There is no phrase of abuse so apparently innocent and yet so cutting and disturbing as that, ‘I know all about you.’ It asserts nothing of which one can take hold, and yet it implies a great deal that may well be offensive. It is customary to say that the life of the best of men, could it be subjected to the full glare of daylight in all its bearings, would be found more or less spotty and blemished; and perhaps it is this secret consciousness of hidden iniquities that gives such force to the innuendo.
But in the mouth of Houlot, who you will remember made use of the expression, and thus caused his speedy expulsion from my premises, the phrase was one that gave us all considerable uneasiness. Did he really know anything about my connection with the firm of Collingwood Dawson? It seemed hardly likely that he would have come to borrow money of me, had such been the case. But this, after all, might have merely been a device to throw dust in our eyes. His visit might have been a spying one, for the purpose of seeing how the land lay. He might indeed have seen his wife and recognised her.
Mrs Collingwood was full of terror lest such should have been the case. She dreaded that he was coming to claim her. Every passing footstep, every ring at the bell of the outer gate caused her a vivid throb of fear. For my own part I did not think the danger thus great in that direction. It was hardly likely that a man who had taken such pains to escape from a tie that must have been profoundly irksome to him, would wish to renew it now. His habits were fixed and eccentric, and probably he would be as much dismayed at the prospect of being claimed by his wife, as she would at the idea of going back to him. These thoughts I did not divulge to Mrs Collingwood. They suggested to me, however, a plan of action.

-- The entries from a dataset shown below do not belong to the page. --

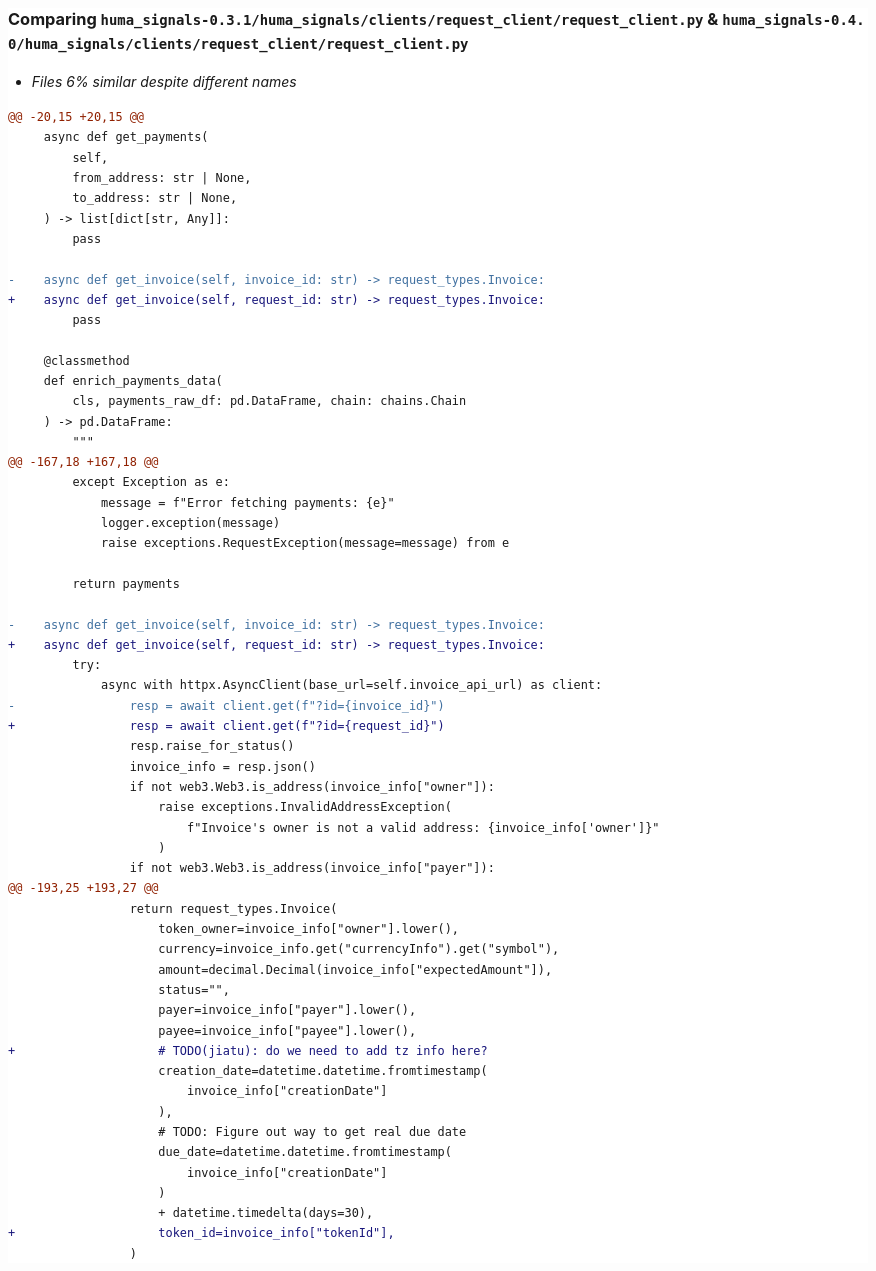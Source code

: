 ### Comparing `huma_signals-0.3.1/huma_signals/clients/request_client/request_client.py` & `huma_signals-0.4.0/huma_signals/clients/request_client/request_client.py`

 * *Files 6% similar despite different names*

```diff
@@ -20,15 +20,15 @@
     async def get_payments(
         self,
         from_address: str | None,
         to_address: str | None,
     ) -> list[dict[str, Any]]:
         pass
 
-    async def get_invoice(self, invoice_id: str) -> request_types.Invoice:
+    async def get_invoice(self, request_id: str) -> request_types.Invoice:
         pass
 
     @classmethod
     def enrich_payments_data(
         cls, payments_raw_df: pd.DataFrame, chain: chains.Chain
     ) -> pd.DataFrame:
         """
@@ -167,18 +167,18 @@
         except Exception as e:
             message = f"Error fetching payments: {e}"
             logger.exception(message)
             raise exceptions.RequestException(message=message) from e
 
         return payments
 
-    async def get_invoice(self, invoice_id: str) -> request_types.Invoice:
+    async def get_invoice(self, request_id: str) -> request_types.Invoice:
         try:
             async with httpx.AsyncClient(base_url=self.invoice_api_url) as client:
-                resp = await client.get(f"?id={invoice_id}")
+                resp = await client.get(f"?id={request_id}")
                 resp.raise_for_status()
                 invoice_info = resp.json()
                 if not web3.Web3.is_address(invoice_info["owner"]):
                     raise exceptions.InvalidAddressException(
                         f"Invoice's owner is not a valid address: {invoice_info['owner']}"
                     )
                 if not web3.Web3.is_address(invoice_info["payer"]):
@@ -193,25 +193,27 @@
                 return request_types.Invoice(
                     token_owner=invoice_info["owner"].lower(),
                     currency=invoice_info.get("currencyInfo").get("symbol"),
                     amount=decimal.Decimal(invoice_info["expectedAmount"]),
                     status="",
                     payer=invoice_info["payer"].lower(),
                     payee=invoice_info["payee"].lower(),
+                    # TODO(jiatu): do we need to add tz info here?
                     creation_date=datetime.datetime.fromtimestamp(
                         invoice_info["creationDate"]
                     ),
                     # TODO: Figure out way to get real due date
                     due_date=datetime.datetime.fromtimestamp(
                         invoice_info["creationDate"]
                     )
                     + datetime.timedelta(days=30),
+                    token_id=invoice_info["tokenId"],
                 )
```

I determined to go and see M. Houlot, to beard the lion in his den. Probably I should be ill-treated and abused for my pains; but it was worth the trial. Houlot’s house was, as I have said, on the slope of one of the hills overlooking the town, the top of which was fringed with forest, whilst all down the sides were houses with terraced gardens, full of greenery, and with dividing walls covered thick with vines and pear-trees. It was a tall, timbered house, occupied by many families; and a common staircase, rickety and creaky, but with fine old carved oak balusters, led to the various floors. Houlot lived on the fourth stage, I found; and I made my way up panting, and not without fear lest the boards should give way beneath me. A sempstress who was busily at work in one of the rooms with her door wide open and her children scattered about the landing, indicated the door of Houlot’s room, and told me that she had just seen him go in.
I knocked several times without any one taking notice of me. Finally, after I had made a considerable din, the door was suddenly opened and Houlot stood before me.

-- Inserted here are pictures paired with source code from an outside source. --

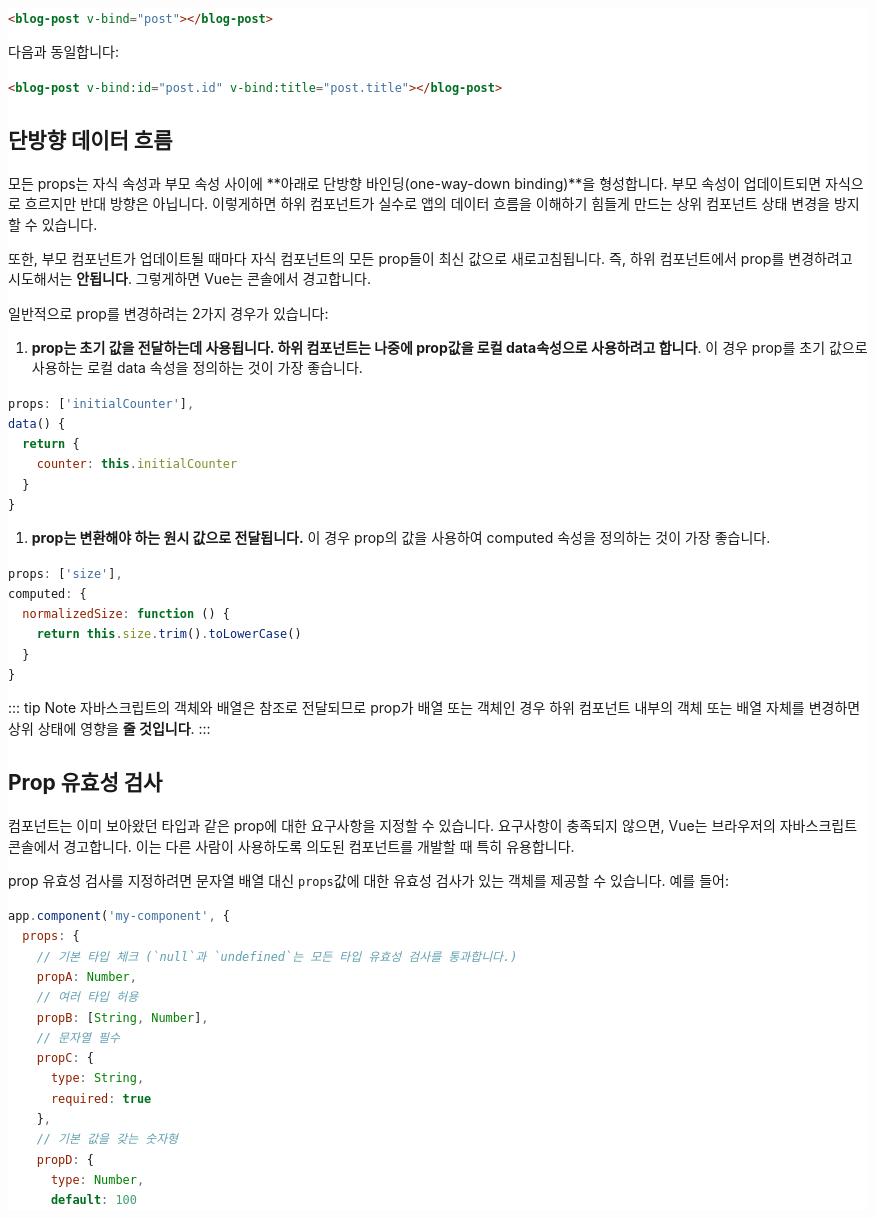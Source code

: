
 ```html
<blog-post v-bind="post"></blog-post>
```

다음과 동일합니다:

```html
<blog-post v-bind:id="post.id" v-bind:title="post.title"></blog-post>
```

## 단방향 데이터 흐름

모든 props는 자식 속성과 부모 속성 사이에 **아래로 단방향 바인딩(one-way-down binding)**을 형성합니다. 부모 속성이 업데이트되면 자식으로 흐르지만 반대 방향은 아닙니다. 이렇게하면 하위 컴포넌트가 실수로 앱의 데이터 흐름을 이해하기 힘들게 만드는 상위 컴포넌트 상태 변경을 방지할 수 있습니다.

또한, 부모 컴포넌트가 업데이트될 때마다 자식 컴포넌트의 모든 prop들이 최신 값으로 새로고침됩니다. 즉, 하위 컴포넌트에서 prop를 변경하려고 시도해서는 **안됩니다**. 그렇게하면 Vue는 콘솔에서 경고합니다.

일반적으로 prop를 변경하려는 2가지 경우가 있습니다:

1. **prop는 초기 값을 전달하는데 사용됩니다. 하위 컴포넌트는 나중에 prop값을 로컬 data속성으로 사용하려고 합니다**. 이 경우 prop를 초기 값으로 사용하는 로컬 data 속성을 정의하는 것이 가장 좋습니다.

```js
props: ['initialCounter'],
data() {
  return {
    counter: this.initialCounter
  }
}
```

1. **prop는 변환해야 하는 원시 값으로 전달됩니다.** 이 경우 prop의 값을 사용하여 computed 속성을 정의하는 것이 가장 좋습니다.

```js
props: ['size'],
computed: {
  normalizedSize: function () {
    return this.size.trim().toLowerCase()
  }
}
```

::: tip Note 
자바스크립트의 객체와 배열은 참조로 전달되므로 prop가 배열 또는 객체인 경우 하위 컴포넌트 내부의 객체 또는 배열 자체를 변경하면 상위 상태에 영향을 **줄 것입니다**. 
:::

## Prop 유효성 검사

컴포넌트는 이미 보아왔던 타입과 같은 prop에 대한 요구사항을 지정할 수 있습니다. 요구사항이 충족되지 않으면, Vue는 브라우저의 자바스크립트 콘솔에서 경고합니다. 이는 다른 사람이 사용하도록 의도된 컴포넌트를 개발할 때 특히 유용합니다.

prop 유효성 검사를 지정하려면 문자열 배열 대신 `props`값에 대한 유효성 검사가 있는 객체를 제공할 수 있습니다. 예를 들어:

```js
app.component('my-component', {
  props: {
    // 기본 타입 체크 (`null`과 `undefined`는 모든 타입 유효성 검사를 통과합니다.)
    propA: Number,
    // 여러 타입 허용
    propB: [String, Number],
    // 문자열 필수
    propC: {
      type: String,
      required: true
    },
    // 기본 값을 갖는 숫자형
    propD: {
      type: Number,
      default: 100
```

‘What do you want?’ he cried, after glaring at me a few moments from under his pent-house brows. ‘Have you come to bring me the money?’
‘Let me come in and explain matters,’ I said.
He looked doubtfully at me for a moment, and then sullenly drew on one side and allowed me to pass in. His room was bare of furniture, except for one square deal table and a chair without a back. In one corner of the room a mattress and blanket were spread on the floor, in another a lot of books and papers were heaped confusedly together, all covered by a thick mantle of dust. A small cooking stove stood in the middle of the room, the black iron pipe from which went through a hole into the huge chimney; and a large open fireplace, which had once warmed the room, was covered with a rough framework of planks and sacking. The aspect of the place was squalid and comfortless, but it had one redeeming feature—there was a splendid view from the open window. A great fold of shining river, inclosing a stretch of marsh-land and wide green prairie, dotted with feathery aspens and monumental poplars, among which shewed here and there a cluster of farm buildings, and an occasional church spire. A black morose-looking windmill, with sails pugnaciously stretched out, as if daring an attack from some nineteenth-century Don Quixote, stood solitary on its grass toft. Range upon range of hills inclosed the landscape, dappled with the shadow of the lazy clouds; with here a dark ravine, and there a white gleaming chalk cliff.